<<<<
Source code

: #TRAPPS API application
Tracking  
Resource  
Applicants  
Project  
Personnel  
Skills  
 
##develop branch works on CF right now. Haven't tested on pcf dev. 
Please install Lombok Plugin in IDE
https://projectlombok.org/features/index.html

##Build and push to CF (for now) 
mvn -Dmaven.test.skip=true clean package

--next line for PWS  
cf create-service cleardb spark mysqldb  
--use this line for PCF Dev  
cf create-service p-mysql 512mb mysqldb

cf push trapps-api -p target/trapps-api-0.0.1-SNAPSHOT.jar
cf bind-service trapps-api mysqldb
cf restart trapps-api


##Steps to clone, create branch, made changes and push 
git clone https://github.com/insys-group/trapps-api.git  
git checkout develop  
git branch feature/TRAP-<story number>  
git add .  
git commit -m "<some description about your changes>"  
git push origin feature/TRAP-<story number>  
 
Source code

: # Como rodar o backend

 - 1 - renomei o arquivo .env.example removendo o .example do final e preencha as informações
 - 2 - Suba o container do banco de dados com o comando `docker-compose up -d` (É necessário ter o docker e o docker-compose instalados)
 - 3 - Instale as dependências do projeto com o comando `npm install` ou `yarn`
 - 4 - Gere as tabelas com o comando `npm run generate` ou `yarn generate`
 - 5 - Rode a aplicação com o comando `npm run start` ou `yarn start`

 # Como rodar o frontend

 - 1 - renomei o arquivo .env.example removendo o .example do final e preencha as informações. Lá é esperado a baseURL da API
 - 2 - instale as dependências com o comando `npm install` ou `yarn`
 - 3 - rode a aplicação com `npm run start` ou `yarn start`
>>>>
What needs to be done: State how many lines of the listing include the word "story". Reply with the number alone.

Task response: 2